Records from a data collection
━━━━━━━━━━━━━━━━

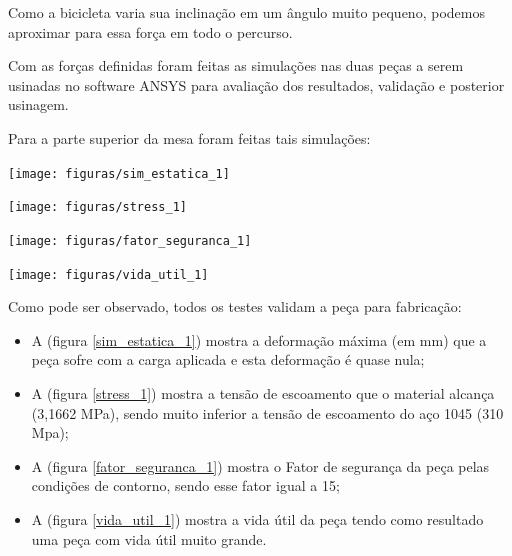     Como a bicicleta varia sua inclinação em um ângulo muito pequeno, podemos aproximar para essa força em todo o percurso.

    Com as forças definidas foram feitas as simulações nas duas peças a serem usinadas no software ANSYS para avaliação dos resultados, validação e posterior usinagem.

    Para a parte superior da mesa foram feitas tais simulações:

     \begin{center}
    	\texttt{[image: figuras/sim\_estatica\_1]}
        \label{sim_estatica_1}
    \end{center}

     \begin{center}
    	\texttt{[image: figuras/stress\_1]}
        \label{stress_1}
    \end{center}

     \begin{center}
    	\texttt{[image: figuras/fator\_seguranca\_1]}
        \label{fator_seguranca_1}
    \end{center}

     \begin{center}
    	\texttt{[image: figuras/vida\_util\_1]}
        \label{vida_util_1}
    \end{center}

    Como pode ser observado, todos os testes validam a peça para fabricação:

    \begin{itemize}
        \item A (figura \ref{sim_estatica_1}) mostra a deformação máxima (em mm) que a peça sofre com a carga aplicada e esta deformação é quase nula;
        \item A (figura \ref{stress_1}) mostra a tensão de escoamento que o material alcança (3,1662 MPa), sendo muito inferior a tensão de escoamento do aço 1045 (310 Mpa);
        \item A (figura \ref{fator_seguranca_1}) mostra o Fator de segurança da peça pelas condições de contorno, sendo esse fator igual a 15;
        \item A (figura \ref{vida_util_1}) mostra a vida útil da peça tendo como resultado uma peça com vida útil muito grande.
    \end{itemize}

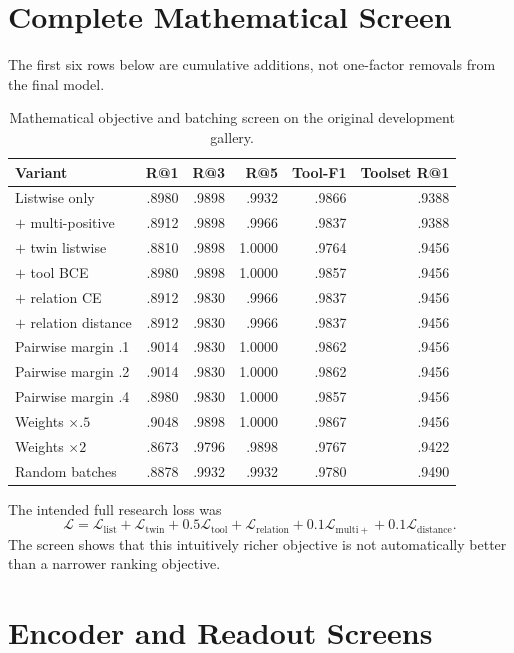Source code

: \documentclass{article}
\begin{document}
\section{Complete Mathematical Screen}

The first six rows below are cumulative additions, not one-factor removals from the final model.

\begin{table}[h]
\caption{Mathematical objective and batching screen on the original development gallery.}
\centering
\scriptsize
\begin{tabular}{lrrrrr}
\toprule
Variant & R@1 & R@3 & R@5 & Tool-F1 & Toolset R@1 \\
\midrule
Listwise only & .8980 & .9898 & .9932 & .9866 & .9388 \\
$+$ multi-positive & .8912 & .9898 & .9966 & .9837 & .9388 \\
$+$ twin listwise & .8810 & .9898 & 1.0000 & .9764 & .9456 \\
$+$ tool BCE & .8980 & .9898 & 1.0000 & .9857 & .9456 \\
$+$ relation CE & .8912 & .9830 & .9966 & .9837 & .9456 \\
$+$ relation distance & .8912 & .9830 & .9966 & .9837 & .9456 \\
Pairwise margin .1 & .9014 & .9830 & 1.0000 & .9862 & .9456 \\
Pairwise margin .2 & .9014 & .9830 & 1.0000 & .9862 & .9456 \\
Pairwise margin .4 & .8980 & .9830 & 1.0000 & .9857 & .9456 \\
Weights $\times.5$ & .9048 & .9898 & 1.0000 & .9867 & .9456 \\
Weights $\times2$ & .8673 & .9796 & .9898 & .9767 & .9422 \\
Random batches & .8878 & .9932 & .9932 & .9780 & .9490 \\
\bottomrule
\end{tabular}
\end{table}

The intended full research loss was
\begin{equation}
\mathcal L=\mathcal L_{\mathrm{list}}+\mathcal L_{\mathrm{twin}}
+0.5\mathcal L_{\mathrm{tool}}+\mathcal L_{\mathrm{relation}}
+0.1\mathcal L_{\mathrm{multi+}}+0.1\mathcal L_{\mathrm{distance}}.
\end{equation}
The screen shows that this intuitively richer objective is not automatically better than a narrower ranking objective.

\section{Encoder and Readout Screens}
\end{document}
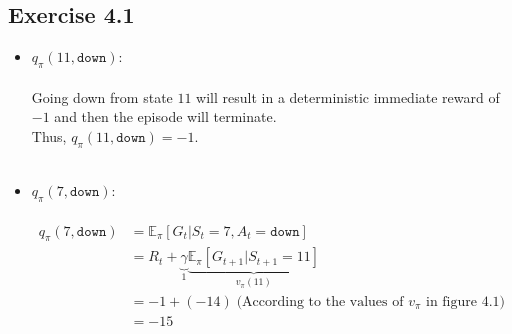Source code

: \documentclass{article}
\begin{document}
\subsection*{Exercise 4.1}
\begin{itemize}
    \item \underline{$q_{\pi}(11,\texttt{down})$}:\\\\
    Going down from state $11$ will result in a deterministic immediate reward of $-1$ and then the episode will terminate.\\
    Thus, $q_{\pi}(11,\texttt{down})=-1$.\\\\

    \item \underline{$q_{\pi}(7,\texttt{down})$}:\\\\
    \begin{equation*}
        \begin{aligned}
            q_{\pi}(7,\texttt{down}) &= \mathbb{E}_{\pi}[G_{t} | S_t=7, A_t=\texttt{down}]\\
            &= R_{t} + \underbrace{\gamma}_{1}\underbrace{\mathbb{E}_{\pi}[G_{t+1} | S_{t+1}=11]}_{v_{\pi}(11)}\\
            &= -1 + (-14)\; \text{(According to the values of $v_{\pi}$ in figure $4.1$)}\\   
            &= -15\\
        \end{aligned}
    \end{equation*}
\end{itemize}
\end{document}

━━━━━━━━━━━━━━━━

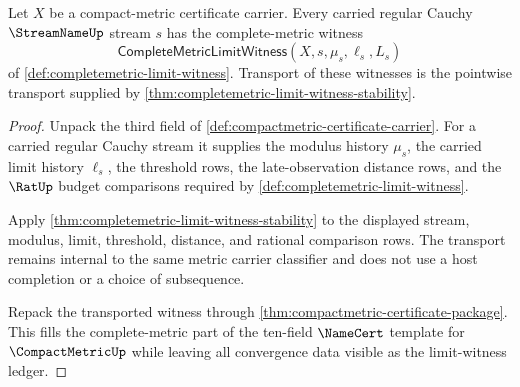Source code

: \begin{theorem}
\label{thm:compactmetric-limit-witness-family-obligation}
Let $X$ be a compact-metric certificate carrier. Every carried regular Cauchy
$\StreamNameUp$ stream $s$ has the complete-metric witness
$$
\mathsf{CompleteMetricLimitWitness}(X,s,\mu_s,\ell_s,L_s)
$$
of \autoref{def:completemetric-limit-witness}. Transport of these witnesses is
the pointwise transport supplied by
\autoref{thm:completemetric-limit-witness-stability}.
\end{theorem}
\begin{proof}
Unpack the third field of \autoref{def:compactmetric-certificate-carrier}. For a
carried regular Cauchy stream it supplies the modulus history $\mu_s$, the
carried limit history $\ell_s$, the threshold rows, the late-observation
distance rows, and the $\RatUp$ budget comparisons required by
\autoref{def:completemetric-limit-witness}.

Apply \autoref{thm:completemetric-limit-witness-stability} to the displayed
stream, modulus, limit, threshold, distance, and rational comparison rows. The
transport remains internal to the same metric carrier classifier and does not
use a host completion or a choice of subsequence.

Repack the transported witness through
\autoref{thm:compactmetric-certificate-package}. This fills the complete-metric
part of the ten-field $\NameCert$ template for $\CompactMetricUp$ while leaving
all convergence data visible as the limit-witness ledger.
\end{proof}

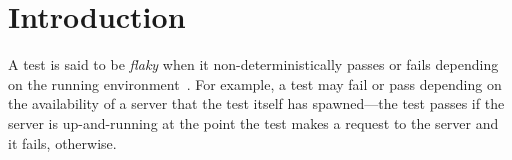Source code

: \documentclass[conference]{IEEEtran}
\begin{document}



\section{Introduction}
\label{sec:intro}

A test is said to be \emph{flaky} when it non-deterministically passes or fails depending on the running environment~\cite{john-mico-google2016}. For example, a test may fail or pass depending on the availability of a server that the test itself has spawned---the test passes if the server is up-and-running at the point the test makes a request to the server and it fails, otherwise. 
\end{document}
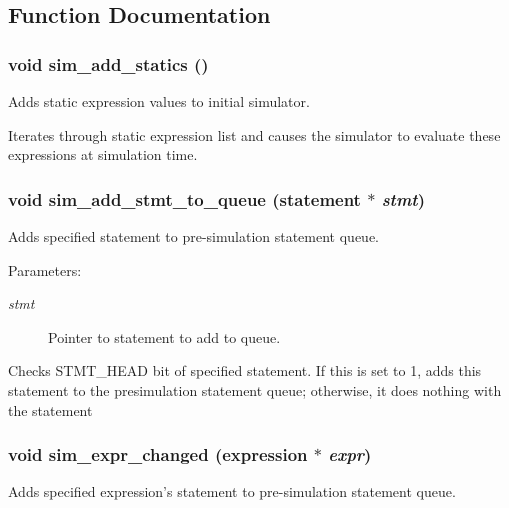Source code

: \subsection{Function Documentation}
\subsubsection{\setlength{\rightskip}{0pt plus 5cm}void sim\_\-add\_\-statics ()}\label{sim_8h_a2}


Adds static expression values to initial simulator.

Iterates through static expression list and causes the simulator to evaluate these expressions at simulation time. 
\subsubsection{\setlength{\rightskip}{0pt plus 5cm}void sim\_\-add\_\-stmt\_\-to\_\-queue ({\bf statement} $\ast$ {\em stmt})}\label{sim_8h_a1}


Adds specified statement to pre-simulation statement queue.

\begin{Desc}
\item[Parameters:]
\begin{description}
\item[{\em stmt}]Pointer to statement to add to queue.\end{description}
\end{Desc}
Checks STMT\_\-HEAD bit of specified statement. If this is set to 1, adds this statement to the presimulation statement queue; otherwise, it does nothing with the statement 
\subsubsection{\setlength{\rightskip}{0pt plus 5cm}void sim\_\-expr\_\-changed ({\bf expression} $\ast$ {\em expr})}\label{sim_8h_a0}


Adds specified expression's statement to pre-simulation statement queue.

━━━━━━━━━━━━━━━━

List all lines above in which the string "through" appears.

Repack the transported witness through
Iterates through static expression list and causes the simulator to evaluate these expressions at simulation time. 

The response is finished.